NEW YORK -- Joe Girardi was on the Yankees' team bus last Saturday when he got the phone call telling him his father had died.
"I had tears in my eyes," Girardi said Thursday, "so I put some sunglasses on."
He didn't want anyone to know. Not you, not me, not even his players.
We say a lot of things about Joe Girardi, because we say a lot of things about every big-league manager and especially every Yankee manager.
But there's something else we should say about Girardi, whether we like him or not: He is one strong-willed man.
He was close to his father. He went to Peoria, Ill., to see him as often as he could, even though Jerry Girardi was suffering from Alzheimer's disease and often didn't know his son was there.
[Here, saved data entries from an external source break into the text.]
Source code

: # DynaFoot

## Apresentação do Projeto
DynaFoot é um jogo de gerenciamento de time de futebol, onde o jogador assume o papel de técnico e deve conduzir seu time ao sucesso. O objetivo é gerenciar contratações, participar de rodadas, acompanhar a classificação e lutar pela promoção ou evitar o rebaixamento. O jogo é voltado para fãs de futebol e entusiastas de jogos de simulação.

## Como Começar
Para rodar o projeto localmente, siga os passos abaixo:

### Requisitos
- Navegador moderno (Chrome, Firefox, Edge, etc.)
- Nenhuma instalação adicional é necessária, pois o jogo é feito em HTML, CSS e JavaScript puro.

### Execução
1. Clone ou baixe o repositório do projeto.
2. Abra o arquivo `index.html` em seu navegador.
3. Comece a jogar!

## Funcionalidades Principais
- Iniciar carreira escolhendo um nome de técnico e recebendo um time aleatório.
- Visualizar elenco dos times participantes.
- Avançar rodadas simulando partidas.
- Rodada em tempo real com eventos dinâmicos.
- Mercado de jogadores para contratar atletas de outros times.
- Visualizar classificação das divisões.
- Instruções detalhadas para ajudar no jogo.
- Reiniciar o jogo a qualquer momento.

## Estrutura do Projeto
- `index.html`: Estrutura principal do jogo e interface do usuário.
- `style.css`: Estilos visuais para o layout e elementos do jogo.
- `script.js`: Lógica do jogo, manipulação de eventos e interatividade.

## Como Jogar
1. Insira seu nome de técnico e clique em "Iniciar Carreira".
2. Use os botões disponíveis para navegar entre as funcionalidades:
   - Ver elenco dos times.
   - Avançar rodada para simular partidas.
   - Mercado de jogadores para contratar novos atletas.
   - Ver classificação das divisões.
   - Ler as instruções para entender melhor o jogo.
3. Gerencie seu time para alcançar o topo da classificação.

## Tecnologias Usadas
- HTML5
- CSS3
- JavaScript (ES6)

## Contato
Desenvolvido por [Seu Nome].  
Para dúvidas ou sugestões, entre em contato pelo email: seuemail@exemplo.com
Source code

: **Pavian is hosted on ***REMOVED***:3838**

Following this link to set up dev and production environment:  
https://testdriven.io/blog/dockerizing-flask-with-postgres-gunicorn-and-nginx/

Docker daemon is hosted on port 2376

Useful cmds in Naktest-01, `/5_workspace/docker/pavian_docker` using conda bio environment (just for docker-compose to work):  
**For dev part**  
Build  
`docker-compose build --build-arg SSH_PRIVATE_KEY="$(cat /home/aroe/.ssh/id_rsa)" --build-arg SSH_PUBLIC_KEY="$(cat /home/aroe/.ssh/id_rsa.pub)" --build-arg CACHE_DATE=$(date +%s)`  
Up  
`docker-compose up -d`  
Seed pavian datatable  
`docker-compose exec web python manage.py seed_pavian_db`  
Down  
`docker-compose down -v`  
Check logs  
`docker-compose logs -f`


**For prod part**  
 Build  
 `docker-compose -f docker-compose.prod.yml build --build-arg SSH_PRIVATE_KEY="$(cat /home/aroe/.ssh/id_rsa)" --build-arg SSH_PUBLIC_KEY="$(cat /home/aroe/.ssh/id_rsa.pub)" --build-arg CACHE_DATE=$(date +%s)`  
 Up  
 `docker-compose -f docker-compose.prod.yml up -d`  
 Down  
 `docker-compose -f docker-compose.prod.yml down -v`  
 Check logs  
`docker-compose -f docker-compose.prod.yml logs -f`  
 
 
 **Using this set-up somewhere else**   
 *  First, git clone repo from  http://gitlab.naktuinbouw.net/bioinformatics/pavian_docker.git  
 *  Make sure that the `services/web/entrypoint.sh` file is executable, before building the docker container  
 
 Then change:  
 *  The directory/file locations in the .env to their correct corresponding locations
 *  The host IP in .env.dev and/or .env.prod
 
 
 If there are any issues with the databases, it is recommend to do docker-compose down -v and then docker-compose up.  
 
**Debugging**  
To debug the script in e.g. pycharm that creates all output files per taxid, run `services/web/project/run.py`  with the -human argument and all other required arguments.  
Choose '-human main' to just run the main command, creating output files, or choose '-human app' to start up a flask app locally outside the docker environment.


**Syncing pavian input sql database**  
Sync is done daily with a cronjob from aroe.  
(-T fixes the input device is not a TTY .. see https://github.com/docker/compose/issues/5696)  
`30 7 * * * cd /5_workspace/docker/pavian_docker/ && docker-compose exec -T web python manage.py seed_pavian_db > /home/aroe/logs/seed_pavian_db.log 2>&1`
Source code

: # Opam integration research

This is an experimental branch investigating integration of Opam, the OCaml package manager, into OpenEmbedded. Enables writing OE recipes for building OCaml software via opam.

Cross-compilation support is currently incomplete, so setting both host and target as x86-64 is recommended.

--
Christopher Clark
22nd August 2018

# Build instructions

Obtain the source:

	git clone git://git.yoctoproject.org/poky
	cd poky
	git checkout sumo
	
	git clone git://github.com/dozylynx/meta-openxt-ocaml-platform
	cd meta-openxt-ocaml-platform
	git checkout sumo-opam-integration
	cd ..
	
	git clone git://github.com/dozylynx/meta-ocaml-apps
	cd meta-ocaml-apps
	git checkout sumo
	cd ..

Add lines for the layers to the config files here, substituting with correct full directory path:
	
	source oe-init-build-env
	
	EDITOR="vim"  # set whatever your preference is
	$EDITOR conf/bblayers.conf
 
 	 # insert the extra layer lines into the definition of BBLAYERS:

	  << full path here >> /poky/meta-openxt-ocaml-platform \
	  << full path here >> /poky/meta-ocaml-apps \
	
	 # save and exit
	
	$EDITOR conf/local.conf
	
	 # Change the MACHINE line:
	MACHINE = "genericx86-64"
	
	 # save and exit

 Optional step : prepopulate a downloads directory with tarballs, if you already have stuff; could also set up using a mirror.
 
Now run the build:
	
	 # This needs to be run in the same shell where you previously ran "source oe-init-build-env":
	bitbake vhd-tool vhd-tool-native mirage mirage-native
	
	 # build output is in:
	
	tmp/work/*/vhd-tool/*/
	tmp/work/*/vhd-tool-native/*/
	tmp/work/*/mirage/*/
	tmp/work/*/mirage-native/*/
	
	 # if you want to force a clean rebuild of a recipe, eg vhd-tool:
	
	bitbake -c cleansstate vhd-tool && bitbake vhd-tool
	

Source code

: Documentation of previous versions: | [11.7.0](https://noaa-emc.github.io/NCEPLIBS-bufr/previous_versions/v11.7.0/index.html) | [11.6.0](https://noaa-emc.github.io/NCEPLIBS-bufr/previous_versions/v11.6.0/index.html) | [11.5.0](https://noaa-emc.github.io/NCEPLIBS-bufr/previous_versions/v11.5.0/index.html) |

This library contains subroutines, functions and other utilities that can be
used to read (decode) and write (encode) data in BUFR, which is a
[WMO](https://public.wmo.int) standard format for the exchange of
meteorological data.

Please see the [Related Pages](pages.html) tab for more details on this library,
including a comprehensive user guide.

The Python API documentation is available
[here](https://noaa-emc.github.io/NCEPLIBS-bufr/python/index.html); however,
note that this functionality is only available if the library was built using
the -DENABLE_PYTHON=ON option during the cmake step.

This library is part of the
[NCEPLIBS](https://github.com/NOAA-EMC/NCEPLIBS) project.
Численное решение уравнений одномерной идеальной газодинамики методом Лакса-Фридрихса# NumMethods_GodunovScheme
Girardi said Thursday that he wasn't even sure his father understood that he was the Yankee manager, a job that he took over after the 2007 season. That was about the time, Girardi said, that his father's memory really began to fail, as Alzheimer's set in.
"In my mind, I want to believe he was able to comprehend, but I'm not sure."
So when you ask how these last five days have been for Girardi, you really have to ask what the last five years have been like. He has done this week what he believes he has always done, tried to honor his father.
"I always said if I could be half the husband and father my dad was, that would be special," he said.
He talked about his father on Thursday, because the news of Jerry Girardi's death became public in an obituary published in the Peoria Journal-Star. Girardi said he hadn't planned to tell his team until this weekend.
The funeral will be Monday, which is a travel day in the ALCS.
He'll manage every game the Yankees play, just as he has managed every game they've played since he found out on Saturday.
"My thought process was my dad would want me to do everything that we could do to go win a World Series," Girardi said. "I was handling it pretty good until I got word that it came out today. So that's made it difficult."
He'll get through it. It's what he does.